There's a fascinating, affirmative equilibrium coursing throughout Thunda that words may fall short of. It's a music of purity and wonder spoken by survivors of the oddest year. It's a broad, fearless conversation between two big thinkers and all who choose to listen in, either by accident or design. Simply stated, you'll find yourself easily lost in the tight, exquisite mazes created and crafted freely by fellow metropolitans saxophonist Noah Preminger and bassist Kim Cass.

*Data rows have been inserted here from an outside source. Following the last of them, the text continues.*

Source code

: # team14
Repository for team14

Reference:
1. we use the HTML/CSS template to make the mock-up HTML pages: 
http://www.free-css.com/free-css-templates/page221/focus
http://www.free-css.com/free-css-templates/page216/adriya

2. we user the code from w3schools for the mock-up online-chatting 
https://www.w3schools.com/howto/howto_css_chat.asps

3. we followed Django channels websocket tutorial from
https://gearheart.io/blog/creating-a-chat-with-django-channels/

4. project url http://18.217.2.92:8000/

"Slaughter" is a gripping give and take wherein color and contrast blur like the line between gang and government. Cass volleys first as Preminger moans high above him, each racing to a destination only they know but willfully welcome all to share. The just under two minute tsunami "Me You Sad" seeks the same high ground but veers more towards a childlike play as Preminger's blue clarinet weaves between Cass's pop-art lines. Fresh and frenzied, "Chron" comes at you hit and run, its dizzying minute and half spinning you 'round to where you started, maybe.
Recognized as a Downbeat Rising Star in 2017, Preminger, who has woven his spell alongside Dave Holland, Joe Lovano, Roscoe Mitchell, Cecil McBee and others, employs a wily and elusive tone-for the-moment that gives the reflective and considerate "Iris" the jumpy swing of "Tradr Hoez," and the darkly meditative "Drone" their particular voice and focus. Cass, no slouch in the CV department (Matt Mitchell, Tyshawn Sorey, Rudresh Mahanthappa) works in kinetic bursts and observations as if every single performance was its own solo telling its own origin story. Magnetic listening. Digital release only.
Slaughter; Me You Sad; Chron; Iris; Tradr Hoez; Drone; Slow Ridah; Ricky; Roobz; Huck It.